The problem:
If a record holds a picture, drop the picture and repeat everything else word for word.
- - - -
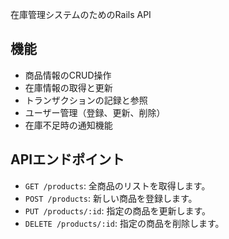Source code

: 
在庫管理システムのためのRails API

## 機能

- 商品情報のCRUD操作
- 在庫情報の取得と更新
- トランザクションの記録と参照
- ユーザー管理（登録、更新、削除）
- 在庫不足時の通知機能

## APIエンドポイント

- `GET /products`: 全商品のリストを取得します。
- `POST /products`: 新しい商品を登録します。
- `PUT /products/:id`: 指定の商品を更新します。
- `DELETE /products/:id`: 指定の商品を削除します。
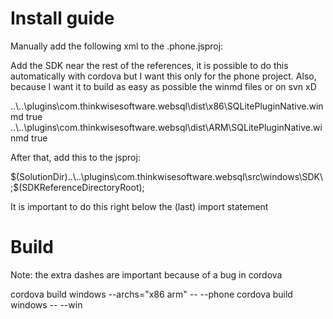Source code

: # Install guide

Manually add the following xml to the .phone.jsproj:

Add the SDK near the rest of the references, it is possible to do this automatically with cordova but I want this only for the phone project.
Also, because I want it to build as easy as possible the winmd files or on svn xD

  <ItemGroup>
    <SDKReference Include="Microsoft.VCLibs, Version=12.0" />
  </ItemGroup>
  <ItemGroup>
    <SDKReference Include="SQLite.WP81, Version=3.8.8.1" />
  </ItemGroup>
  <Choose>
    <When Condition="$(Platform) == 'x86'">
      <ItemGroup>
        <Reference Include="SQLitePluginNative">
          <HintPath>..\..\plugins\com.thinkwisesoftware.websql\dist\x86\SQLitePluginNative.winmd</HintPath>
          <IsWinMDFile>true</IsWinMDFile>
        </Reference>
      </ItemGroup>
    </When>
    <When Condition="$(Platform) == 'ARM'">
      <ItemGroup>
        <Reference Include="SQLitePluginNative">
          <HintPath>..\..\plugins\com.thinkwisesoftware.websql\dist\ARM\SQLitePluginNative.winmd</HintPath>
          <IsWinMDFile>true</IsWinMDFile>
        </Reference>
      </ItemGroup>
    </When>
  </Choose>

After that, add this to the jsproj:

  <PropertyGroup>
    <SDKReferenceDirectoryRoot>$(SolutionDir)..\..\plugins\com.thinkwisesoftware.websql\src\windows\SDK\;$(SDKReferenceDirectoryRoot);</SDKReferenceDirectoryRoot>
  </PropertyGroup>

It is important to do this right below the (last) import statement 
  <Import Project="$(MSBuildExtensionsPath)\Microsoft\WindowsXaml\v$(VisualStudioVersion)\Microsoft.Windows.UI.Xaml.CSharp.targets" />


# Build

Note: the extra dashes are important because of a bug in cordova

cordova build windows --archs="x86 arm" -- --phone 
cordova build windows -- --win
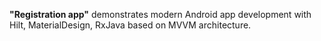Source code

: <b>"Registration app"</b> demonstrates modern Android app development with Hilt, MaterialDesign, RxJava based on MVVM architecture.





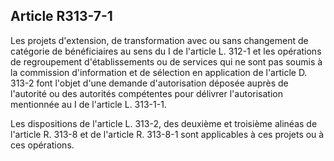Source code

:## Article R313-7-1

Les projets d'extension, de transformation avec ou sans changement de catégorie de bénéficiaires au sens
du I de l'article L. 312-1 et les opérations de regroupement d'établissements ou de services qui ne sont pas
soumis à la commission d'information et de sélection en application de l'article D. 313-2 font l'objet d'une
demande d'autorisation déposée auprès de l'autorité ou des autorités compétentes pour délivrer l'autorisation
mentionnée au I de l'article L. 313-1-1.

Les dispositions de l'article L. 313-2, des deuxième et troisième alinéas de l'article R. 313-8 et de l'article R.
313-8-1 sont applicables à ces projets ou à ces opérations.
- - - -
Response to the exercise:
Source code

: 
在庫管理システムのためのRails API

## 機能

- 商品情報のCRUD操作
- 在庫情報の取得と更新
- トランザクションの記録と参照
- ユーザー管理（登録、更新、削除）
- 在庫不足時の通知機能

## APIエンドポイント

- `GET /products`: 全商品のリストを取得します。
- `POST /products`: 新しい商品を登録します。
- `PUT /products/:id`: 指定の商品を更新します。
- `DELETE /products/:id`: 指定の商品を削除します。
Source code

: # Install guide

Manually add the following xml to the .phone.jsproj:

Add the SDK near the rest of the references, it is possible to do this automatically with cordova but I want this only for the phone project.
Also, because I want it to build as easy as possible the winmd files or on svn xD

  <ItemGroup>
    <SDKReference Include="Microsoft.VCLibs, Version=12.0" />
  </ItemGroup>
  <ItemGroup>
    <SDKReference Include="SQLite.WP81, Version=3.8.8.1" />
  </ItemGroup>
  <Choose>
    <When Condition="$(Platform) == 'x86'">
      <ItemGroup>
        <Reference Include="SQLitePluginNative">
          <HintPath>..\..\plugins\com.thinkwisesoftware.websql\dist\x86\SQLitePluginNative.winmd</HintPath>
          <IsWinMDFile>true</IsWinMDFile>
        </Reference>
      </ItemGroup>
    </When>
    <When Condition="$(Platform) == 'ARM'">
      <ItemGroup>
        <Reference Include="SQLitePluginNative">
          <HintPath>..\..\plugins\com.thinkwisesoftware.websql\dist\ARM\SQLitePluginNative.winmd</HintPath>
          <IsWinMDFile>true</IsWinMDFile>
        </Reference>
      </ItemGroup>
    </When>
  </Choose>

After that, add this to the jsproj:

  <PropertyGroup>
    <SDKReferenceDirectoryRoot>$(SolutionDir)..\..\plugins\com.thinkwisesoftware.websql\src\windows\SDK\;$(SDKReferenceDirectoryRoot);</SDKReferenceDirectoryRoot>
  </PropertyGroup>

It is important to do this right below the (last) import statement 
  <Import Project="$(MSBuildExtensionsPath)\Microsoft\WindowsXaml\v$(VisualStudioVersion)\Microsoft.Windows.UI.Xaml.CSharp.targets" />


# Build

Note: the extra dashes are important because of a bug in cordova

cordova build windows --archs="x86 arm" -- --phone 
cordova build windows -- --win
Source code

: <b>"Registration app"</b> demonstrates modern Android app development with Hilt, MaterialDesign, RxJava based on MVVM architecture.





Source code

:## Article R313-7-1

Les projets d'extension, de transformation avec ou sans changement de catégorie de bénéficiaires au sens
du I de l'article L. 312-1 et les opérations de regroupement d'établissements ou de services qui ne sont pas
soumis à la commission d'information et de sélection en application de l'article D. 313-2 font l'objet d'une
demande d'autorisation déposée auprès de l'autorité ou des autorités compétentes pour délivrer l'autorisation
mentionnée au I de l'article L. 313-1-1.

Les dispositions de l'article L. 313-2, des deuxième et troisième alinéas de l'article R. 313-8 et de l'article R.
313-8-1 sont applicables à ces projets ou à ces opérations.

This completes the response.